The material below holds a span beginning at the line with "### 第四步：验证手机号码" and ending at the line with "最后，再次强调一下关于墨西哥". Quote that span exactly, both ends included, and only that span.
-- RECORD EXTRACTS follows --
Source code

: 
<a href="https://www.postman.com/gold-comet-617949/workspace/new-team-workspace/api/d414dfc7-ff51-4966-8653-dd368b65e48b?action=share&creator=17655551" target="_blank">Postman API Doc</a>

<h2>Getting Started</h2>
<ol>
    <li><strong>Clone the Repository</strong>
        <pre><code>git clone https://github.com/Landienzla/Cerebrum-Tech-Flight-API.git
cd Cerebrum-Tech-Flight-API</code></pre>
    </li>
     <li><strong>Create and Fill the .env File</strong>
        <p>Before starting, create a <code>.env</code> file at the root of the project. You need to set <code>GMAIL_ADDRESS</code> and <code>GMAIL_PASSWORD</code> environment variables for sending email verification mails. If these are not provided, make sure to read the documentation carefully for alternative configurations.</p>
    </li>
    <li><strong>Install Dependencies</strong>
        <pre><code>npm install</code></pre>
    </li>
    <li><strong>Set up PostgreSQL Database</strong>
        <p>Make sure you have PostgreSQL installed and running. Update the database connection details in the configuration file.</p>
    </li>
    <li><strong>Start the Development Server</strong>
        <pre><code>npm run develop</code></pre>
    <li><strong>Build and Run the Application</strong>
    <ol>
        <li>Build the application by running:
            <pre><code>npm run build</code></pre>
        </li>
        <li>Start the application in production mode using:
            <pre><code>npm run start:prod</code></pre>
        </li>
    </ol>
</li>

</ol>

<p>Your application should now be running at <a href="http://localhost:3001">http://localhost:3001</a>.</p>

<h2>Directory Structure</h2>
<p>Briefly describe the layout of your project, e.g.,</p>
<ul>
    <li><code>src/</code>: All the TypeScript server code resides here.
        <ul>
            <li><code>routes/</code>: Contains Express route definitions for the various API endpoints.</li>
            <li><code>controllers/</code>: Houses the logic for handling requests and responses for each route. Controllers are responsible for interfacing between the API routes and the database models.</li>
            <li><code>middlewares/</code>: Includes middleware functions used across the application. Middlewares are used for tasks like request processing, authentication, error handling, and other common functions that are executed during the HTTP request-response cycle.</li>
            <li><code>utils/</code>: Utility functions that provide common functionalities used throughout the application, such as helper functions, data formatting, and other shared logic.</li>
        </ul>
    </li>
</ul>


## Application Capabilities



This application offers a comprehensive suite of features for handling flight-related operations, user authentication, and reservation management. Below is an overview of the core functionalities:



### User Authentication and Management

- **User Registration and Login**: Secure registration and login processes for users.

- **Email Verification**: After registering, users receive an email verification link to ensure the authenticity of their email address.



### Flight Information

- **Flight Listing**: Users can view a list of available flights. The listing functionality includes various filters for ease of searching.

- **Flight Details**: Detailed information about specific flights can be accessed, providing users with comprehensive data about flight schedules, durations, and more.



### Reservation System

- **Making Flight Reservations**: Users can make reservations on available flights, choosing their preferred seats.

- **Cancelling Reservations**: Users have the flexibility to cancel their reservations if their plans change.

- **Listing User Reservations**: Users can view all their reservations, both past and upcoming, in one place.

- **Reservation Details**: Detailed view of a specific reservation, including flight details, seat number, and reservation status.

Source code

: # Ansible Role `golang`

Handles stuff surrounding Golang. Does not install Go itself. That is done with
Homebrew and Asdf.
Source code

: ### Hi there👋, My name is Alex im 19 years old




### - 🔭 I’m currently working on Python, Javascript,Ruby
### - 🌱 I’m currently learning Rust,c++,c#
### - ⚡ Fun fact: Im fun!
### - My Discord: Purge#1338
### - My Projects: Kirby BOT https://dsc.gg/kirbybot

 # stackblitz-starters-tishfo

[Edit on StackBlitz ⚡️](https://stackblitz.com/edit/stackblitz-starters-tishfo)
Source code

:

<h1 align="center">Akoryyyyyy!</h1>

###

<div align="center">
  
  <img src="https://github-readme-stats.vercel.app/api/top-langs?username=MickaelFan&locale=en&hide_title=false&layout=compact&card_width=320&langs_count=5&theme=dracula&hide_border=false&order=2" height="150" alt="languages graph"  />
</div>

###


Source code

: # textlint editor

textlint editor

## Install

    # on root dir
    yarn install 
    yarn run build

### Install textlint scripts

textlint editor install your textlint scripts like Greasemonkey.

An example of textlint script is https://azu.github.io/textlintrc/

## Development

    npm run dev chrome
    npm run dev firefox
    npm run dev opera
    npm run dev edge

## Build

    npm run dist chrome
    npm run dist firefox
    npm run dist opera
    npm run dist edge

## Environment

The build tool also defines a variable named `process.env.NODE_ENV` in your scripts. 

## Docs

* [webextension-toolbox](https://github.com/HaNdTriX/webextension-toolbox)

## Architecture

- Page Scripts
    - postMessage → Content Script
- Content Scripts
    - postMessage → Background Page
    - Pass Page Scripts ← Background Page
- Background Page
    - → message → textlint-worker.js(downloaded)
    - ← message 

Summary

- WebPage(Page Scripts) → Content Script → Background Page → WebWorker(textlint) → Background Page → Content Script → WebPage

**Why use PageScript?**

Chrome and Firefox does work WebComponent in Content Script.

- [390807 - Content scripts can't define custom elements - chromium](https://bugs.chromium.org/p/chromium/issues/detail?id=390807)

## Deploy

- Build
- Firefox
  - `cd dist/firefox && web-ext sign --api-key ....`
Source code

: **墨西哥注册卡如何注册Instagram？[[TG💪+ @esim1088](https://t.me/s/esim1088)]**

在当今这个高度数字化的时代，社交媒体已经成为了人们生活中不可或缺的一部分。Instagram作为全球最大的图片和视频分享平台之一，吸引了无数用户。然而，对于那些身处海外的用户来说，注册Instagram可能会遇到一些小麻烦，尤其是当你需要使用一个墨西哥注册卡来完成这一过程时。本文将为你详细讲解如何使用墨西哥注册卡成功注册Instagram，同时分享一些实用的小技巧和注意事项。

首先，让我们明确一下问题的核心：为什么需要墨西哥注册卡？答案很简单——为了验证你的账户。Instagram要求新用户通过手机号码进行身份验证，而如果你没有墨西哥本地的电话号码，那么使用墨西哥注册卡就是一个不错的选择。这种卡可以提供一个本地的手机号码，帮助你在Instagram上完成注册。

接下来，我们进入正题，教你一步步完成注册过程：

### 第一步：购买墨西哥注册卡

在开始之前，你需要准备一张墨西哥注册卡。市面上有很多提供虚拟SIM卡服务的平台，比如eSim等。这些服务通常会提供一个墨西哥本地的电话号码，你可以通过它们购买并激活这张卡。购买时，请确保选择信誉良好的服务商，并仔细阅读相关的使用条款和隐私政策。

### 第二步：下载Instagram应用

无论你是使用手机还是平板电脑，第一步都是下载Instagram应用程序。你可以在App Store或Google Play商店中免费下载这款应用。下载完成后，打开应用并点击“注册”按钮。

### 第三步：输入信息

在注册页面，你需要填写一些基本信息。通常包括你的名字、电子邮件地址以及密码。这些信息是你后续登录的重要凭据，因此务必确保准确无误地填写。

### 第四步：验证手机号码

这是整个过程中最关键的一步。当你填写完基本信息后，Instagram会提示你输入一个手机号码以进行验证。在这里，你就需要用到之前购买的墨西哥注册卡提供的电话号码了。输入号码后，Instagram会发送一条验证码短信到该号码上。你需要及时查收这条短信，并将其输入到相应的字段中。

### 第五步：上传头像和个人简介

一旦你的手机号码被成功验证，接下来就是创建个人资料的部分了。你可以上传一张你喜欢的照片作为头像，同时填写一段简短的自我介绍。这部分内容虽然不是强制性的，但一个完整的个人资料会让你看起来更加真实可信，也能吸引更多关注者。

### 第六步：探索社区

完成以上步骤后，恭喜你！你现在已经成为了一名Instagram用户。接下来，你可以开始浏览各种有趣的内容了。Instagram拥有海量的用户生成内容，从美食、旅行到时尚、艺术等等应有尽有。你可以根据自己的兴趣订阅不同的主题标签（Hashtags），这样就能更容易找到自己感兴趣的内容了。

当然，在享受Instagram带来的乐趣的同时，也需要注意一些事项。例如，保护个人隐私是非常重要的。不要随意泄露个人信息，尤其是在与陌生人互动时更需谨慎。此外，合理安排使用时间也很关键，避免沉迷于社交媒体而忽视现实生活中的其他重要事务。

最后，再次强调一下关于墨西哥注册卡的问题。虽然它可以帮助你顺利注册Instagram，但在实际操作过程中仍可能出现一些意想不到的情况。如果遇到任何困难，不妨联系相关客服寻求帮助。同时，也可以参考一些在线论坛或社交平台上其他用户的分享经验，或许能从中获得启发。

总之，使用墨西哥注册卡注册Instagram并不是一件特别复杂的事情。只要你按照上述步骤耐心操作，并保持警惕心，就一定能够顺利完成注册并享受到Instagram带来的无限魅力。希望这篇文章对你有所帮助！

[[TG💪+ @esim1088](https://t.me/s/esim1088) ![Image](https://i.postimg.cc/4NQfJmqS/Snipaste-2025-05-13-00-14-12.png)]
-- RECORD EXTRACTS concluded --
-- RECORD EXTRACTS follows --
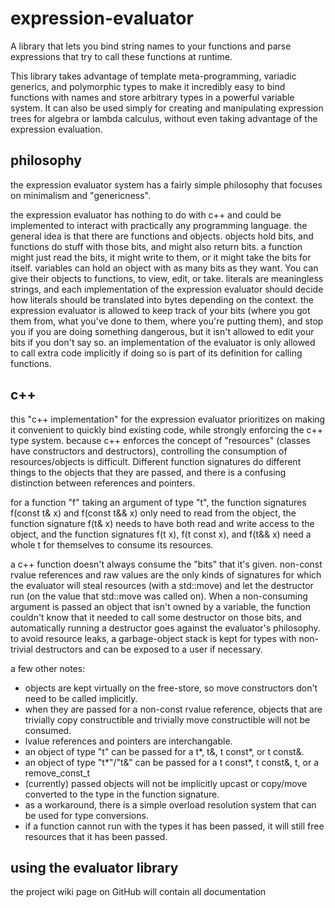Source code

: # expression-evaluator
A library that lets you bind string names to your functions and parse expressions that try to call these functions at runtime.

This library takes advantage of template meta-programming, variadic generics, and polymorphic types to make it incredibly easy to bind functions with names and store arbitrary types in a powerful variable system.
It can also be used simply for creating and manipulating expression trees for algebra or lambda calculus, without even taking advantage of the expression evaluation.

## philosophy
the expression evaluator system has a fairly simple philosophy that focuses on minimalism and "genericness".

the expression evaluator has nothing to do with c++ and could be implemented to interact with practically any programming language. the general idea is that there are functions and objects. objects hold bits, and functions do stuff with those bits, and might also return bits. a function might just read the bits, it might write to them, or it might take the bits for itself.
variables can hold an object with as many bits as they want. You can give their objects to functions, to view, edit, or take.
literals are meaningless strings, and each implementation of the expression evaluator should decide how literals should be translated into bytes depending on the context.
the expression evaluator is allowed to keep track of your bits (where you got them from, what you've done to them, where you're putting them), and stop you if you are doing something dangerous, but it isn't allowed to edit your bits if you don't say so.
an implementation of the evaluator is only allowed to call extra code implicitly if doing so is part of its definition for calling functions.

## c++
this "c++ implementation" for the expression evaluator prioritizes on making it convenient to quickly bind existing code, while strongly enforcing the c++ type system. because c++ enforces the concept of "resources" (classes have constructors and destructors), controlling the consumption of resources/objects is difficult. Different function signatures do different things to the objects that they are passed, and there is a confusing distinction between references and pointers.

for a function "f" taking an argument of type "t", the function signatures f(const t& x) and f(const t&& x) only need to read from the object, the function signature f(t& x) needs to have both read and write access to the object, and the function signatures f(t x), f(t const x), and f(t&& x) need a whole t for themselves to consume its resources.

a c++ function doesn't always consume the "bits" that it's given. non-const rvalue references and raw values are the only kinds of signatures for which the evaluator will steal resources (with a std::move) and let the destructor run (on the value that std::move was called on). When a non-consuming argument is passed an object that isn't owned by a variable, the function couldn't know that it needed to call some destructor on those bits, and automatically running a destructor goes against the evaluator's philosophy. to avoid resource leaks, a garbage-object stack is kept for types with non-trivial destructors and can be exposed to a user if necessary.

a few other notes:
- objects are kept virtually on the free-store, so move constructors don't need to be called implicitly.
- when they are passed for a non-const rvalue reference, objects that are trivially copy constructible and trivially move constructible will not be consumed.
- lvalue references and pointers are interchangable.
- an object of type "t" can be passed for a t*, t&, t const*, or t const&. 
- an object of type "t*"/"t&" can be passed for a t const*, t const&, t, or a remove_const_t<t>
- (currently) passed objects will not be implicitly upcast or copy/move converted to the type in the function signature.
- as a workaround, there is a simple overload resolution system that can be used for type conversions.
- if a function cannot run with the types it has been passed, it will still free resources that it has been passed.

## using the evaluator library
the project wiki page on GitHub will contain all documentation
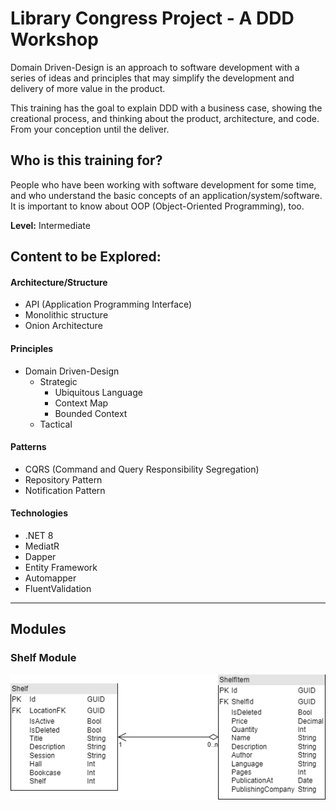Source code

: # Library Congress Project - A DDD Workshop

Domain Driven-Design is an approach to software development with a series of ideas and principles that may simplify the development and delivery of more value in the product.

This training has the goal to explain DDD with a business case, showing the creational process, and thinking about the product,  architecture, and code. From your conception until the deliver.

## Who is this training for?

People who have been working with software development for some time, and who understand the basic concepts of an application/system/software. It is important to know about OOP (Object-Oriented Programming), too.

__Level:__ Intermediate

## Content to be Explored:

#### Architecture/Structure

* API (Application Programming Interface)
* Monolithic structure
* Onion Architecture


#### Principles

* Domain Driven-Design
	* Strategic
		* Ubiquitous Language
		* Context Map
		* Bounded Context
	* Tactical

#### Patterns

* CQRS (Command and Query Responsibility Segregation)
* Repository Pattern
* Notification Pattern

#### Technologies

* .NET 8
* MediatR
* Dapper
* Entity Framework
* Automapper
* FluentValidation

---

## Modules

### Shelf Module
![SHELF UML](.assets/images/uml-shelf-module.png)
-- RECORD EXTRACTS concluded --
-- RECORD EXTRACTS follows --
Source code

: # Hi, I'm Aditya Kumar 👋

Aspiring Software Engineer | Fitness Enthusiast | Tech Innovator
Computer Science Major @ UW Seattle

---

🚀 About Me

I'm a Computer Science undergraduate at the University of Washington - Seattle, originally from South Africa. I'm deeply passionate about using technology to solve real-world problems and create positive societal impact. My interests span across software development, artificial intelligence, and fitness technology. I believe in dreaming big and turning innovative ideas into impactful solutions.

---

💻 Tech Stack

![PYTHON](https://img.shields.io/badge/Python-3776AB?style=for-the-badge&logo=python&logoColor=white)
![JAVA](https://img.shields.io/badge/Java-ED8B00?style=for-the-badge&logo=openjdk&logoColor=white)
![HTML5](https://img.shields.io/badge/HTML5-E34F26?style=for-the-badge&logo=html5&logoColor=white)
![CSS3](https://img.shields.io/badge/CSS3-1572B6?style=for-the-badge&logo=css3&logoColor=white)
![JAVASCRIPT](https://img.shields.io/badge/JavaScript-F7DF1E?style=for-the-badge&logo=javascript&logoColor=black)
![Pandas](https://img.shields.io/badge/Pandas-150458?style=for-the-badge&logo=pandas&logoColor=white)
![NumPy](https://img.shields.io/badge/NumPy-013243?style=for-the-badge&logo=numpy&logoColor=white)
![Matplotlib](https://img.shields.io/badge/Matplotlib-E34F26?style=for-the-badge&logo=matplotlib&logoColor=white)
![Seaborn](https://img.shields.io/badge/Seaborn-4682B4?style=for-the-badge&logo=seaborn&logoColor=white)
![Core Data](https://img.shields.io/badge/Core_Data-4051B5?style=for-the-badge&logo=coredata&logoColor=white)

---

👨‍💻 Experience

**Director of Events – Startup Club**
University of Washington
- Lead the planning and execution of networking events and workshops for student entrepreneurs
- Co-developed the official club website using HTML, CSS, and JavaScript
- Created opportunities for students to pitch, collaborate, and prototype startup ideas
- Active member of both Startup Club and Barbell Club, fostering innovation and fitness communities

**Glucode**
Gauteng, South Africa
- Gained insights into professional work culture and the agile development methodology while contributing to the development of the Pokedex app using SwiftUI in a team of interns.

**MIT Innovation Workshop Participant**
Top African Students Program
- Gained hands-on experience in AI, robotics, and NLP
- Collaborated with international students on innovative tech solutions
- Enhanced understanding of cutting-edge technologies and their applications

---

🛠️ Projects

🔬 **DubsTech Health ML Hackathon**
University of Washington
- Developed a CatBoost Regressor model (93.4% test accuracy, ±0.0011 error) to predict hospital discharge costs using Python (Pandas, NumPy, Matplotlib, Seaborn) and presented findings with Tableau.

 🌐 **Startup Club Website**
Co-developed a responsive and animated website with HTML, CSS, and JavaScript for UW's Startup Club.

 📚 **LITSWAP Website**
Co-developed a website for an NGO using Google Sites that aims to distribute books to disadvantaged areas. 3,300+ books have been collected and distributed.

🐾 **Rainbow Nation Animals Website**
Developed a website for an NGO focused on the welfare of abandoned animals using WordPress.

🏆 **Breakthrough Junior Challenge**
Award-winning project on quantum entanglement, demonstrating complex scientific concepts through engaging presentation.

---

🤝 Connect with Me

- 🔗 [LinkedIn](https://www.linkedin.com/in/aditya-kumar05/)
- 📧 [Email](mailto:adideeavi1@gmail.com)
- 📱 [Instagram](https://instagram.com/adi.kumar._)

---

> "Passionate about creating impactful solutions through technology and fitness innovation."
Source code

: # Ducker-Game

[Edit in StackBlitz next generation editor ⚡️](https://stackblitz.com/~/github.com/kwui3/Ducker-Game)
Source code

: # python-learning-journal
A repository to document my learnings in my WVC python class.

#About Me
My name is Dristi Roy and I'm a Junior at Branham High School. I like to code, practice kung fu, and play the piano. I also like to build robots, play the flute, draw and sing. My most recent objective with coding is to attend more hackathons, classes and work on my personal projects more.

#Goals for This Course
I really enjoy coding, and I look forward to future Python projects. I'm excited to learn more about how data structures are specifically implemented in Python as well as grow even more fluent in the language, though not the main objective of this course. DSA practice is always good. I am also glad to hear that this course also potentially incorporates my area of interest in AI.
-- RECORD EXTRACTS concluded --
_OUTPUT BELOW_
### 第四步：验证手机号码

这是整个过程中最关键的一步。当你填写完基本信息后，Instagram会提示你输入一个手机号码以进行验证。在这里，你就需要用到之前购买的墨西哥注册卡提供的电话号码了。输入号码后，Instagram会发送一条验证码短信到该号码上。你需要及时查收这条短信，并将其输入到相应的字段中。

### 第五步：上传头像和个人简介

一旦你的手机号码被成功验证，接下来就是创建个人资料的部分了。你可以上传一张你喜欢的照片作为头像，同时填写一段简短的自我介绍。这部分内容虽然不是强制性的，但一个完整的个人资料会让你看起来更加真实可信，也能吸引更多关注者。

### 第六步：探索社区

完成以上步骤后，恭喜你！你现在已经成为了一名Instagram用户。接下来，你可以开始浏览各种有趣的内容了。Instagram拥有海量的用户生成内容，从美食、旅行到时尚、艺术等等应有尽有。你可以根据自己的兴趣订阅不同的主题标签（Hashtags），这样就能更容易找到自己感兴趣的内容了。

当然，在享受Instagram带来的乐趣的同时，也需要注意一些事项。例如，保护个人隐私是非常重要的。不要随意泄露个人信息，尤其是在与陌生人互动时更需谨慎。此外，合理安排使用时间也很关键，避免沉迷于社交媒体而忽视现实生活中的其他重要事务。

最后，再次强调一下关于墨西哥注册卡的问题。虽然它可以帮助你顺利注册Instagram，但在实际操作过程中仍可能出现一些意想不到的情况。如果遇到任何困难，不妨联系相关客服寻求帮助。同时，也可以参考一些在线论坛或社交平台上其他用户的分享经验，或许能从中获得启发。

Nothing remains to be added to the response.